As hundreds of project managers and allied professionals descend on London for the PMI EMEA Global Conference, I’ve been thinking about project management in the UK. I’ve worked as project manager here and in France, and I’ve seen the discipline of project management develop over the last 15 years for the better.

The 2012 Olympics were a big turning point for the perception of PM in the UK. Prior to that many of the project stories in the mainstream press focused on failure, especially in the public sector. You had to look at the industry press for examples and case studies about what was working.

The Olympics showed a wide audience that UK PM could deliver successfully and tell good stories about what we were doing (I wrote about the success of the Olympic Park project at the time). It took the lid off private sector projects and it does now feel as if we are getting more positive coverage of projects across the country – although of course failures are still challenged in the media, as you would expect.

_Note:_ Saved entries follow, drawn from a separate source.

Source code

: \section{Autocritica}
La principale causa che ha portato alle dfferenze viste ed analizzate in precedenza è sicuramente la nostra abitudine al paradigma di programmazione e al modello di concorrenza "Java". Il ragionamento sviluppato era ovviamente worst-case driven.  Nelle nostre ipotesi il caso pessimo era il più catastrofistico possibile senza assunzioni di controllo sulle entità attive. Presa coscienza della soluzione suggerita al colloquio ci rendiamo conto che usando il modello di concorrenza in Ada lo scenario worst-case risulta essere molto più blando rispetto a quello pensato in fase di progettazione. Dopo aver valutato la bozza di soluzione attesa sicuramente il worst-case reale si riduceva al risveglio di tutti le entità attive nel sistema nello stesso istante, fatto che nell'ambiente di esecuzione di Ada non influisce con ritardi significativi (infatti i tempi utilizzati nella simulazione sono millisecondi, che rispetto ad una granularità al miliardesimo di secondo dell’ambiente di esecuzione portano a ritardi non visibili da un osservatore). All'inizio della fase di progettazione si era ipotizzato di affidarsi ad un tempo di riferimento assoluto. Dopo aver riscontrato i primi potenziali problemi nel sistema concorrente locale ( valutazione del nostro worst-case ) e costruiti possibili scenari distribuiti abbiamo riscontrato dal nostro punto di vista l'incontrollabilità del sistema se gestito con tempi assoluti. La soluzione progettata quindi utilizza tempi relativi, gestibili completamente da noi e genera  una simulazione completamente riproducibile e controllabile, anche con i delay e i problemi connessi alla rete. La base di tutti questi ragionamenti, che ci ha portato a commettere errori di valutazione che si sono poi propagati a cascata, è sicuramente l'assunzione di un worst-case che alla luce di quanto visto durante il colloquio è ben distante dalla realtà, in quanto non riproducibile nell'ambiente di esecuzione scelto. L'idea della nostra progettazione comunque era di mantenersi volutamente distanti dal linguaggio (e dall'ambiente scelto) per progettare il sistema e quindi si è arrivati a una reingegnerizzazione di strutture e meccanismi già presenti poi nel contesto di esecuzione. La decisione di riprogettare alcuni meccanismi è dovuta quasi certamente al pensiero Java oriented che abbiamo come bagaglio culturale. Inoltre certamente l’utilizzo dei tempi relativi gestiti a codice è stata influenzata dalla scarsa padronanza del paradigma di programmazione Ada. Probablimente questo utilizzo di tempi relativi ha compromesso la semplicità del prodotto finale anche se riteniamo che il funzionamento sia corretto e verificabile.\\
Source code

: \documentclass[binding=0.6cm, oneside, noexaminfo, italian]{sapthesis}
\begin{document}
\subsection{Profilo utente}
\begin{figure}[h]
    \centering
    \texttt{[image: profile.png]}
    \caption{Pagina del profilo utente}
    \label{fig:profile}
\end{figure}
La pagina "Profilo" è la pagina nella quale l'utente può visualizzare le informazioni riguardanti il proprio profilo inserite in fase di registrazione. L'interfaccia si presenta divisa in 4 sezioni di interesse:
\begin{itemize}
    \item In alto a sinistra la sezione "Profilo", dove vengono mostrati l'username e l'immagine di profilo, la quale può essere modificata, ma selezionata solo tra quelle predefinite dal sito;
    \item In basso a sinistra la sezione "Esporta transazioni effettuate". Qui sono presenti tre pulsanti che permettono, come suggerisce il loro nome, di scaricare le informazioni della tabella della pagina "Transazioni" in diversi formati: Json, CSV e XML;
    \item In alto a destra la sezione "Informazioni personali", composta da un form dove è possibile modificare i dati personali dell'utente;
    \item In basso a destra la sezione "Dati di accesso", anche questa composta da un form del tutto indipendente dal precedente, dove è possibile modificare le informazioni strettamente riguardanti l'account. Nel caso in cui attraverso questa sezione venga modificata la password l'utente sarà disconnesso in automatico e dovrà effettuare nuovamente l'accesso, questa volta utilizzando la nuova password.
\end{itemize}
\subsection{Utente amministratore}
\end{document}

The learning legacy of the Olympics is also to be celebrated – hopefully that raised the profile of the importance of continuous innovation and the sharing of professional lessons learned. You can read more about the learning legacy here: APM did a good job of disseminating lessons learned from the construction program directly after the event.

All this shows that British project management is progressing in maturing and competence.

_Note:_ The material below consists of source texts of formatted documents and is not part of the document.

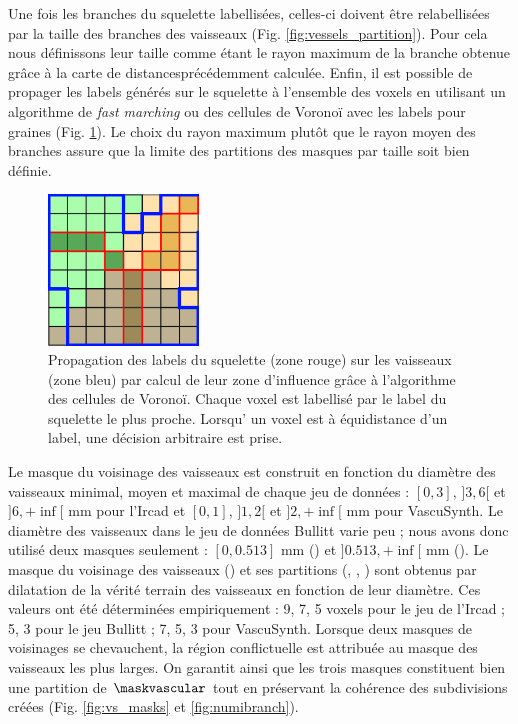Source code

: Une fois les branches du squelette labellisées, celles-ci doivent être relabellisées par la taille des branches des vaisseaux (Fig. \ref{fig:vessels_partition}). Pour cela nous définissons leur taille comme étant le rayon maximum de la branche obtenue grâce à la carte de distancesprécédemment calculée. Enfin, il est possible de propager les labels générés sur le squelette à l'ensemble des voxels en utilisant un algorithme de \textit{fast marching} ou des cellules de Voronoï avec les labels pour graines (Fig. \ref{fig:voronoi}). Le choix du rayon maximum plutôt que le rayon moyen des branches assure que la limite des partitions des masques par taille soit bien définie.
\begin{figure}[!ht]
  \centering
  \includegraphics[height=4cm]{Images/voronoi.png}
  \caption{Propagation des labels du squelette (zone rouge) sur les vaisseaux (zone bleu) par calcul de leur zone d'influence grâce à l'algorithme des cellules de Voronoï. Chaque voxel est labellisé par le label du squelette le plus proche. Lorsqu' un voxel est à équidistance d'un label, une décision arbitraire est prise.}
  \label{fig:voronoi}
\end{figure}
Le masque du voisinage des vaisseaux est construit en fonction du diamètre des vaisseaux minimal, moyen et maximal de chaque jeu de données : $[0,3]$, $]3,6[$ et $]6,+\inf[$ mm pour l'Ircad et $[0,1]$, $]1,2[$ et $]2,+\inf[$ mm pour VascuSynth. Le diamètre des vaisseaux dans le jeu de données Bullitt varie peu ; nous avons donc utilisé deux masques seulement : $[0,0.513]$ mm (\maskvesselSmall) et $]0.513,+\inf[$ mm (\maskvesselMedium). Le masque du voisinage des vaisseaux (\maskvessel) et ses partitions (\maskvesselLarge, \maskvesselMedium, \maskvesselSmall) sont obtenus par dilatation de la vérité terrain des vaisseaux en fonction de leur diamètre. Ces valeurs ont été déterminées empiriquement : 9, 7, 5 voxels pour le jeu de l'Ircad ; 5, 3 pour le jeu Bullitt ; 7, 5, 3 pour VascuSynth. Lorsque deux masques de voisinages se chevauchent, la région conflictuelle est attribuée au masque des vaisseaux les plus larges. On garantit ainsi que les trois masques constituent bien une partition de $\maskvascular$ tout en préservant la cohérence des subdivisions créées (Fig. \ref{fig:vs_masks} et \ref{fig:numibranch}).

The challenge of fragmented representation

The main challenge that feels specific to the UK today is that we have fragmented professional representation with a number of recognised certificates, credentials and standards in use across the country.

There’s no conflict in terms of delivery – a project is a project. While we might not use exactly the same terminology British project managers still get the job done regardless of who they pay subscription fees to.

It does, however, make it difficult for people to move between jobs. You may not have the ‘right’ qualification for your prospective employer and if you want to move industries or into or out of the public sector you may be expected to study for and pass another credential.

It also means that the project management profession in the UK doesn’t speak with one voice. That makes it hard to see how we’re going to lobby Parliament (if we ever wanted to) or gain national recognition.

I don’t see how that is going to get better in the short term. I do think there is a move towards collaboration between professional bodies for the good of members and the national ‘voice’ but it’s slow. From what I’ve seen, the PM leadership is willing and that’s a great step in the right direction.

You could, of course, argue that variety and options is a good thing. It certainly makes the UK different from many other countries where one suite of credentials is the norm, and we like to be different!

The challenge of C-suite recognition

I think like many countries we struggle to get C-suite recognition for the work we do as project managers. It doesn’t feel as if we’ve got critical mass of senior executives understanding the project environment or the link between strategy and strategy execution through projects.

That’s partly our failing for not being able to communicate in the language of the business leaders – too much of what we do is hidden behind jargon and methodology. Using project management terminology to a non-PM audience doesn’t make project managers look clever, it makes other people feel alienated.

Evolving communication in the UK

More UK firms are using collaboration tools and social media – while I can’t evidence that right now it certainly feels as if British businesses are catching up in all industries and recognising the need for asynchronous work tools. More organisations want to get out of email and into project workspaces, taking advantage of flexible cloud technologies.

Collaboration tools and online communication present a particular challenge for a multi-cultural, multi-generational workforce. When you take out the body language it actually increases the need to communicate clearly. You have to be precise, and follow up more carefully than perhaps you would have had to do in a face-to-face conversation.

That can feel alien to team members who have been around a while, especially as the English language is also evolving to adopt the stylistic quirks of the younger generations.

The English language has evolved since the Celts in 500BC left their mark on the language, for example in the form of some of our city names like London, which has Celtic roots. We didn’t really get standardised written language until Caxton introduced the printing press in 1476, and every century (and every year at the moment) has added new words. There’s no reason to assume business language will remain static, and collaboration tools, with their focus on written language, help introduce new grammar and new vocab to the workplace whereas that change might have happened more slowly in the past.

I certainly see more emojis in emails than I used to!

Whatever words you use (and whether or not you agree with whether they are suitable for business communication) there is the risk that people assume online communication is one and done: you send the message and ‘communication’ has happened.

Communication is a two way thing and you do need to make sure that your message has been heard (or read) and understood – collaboration tools make that need more acute, not less.

That’s my take on the state of project management in the UK today. If you want to dig into some of the ideas here, I would recommend the great timeline of the development of the English language on the British Library website.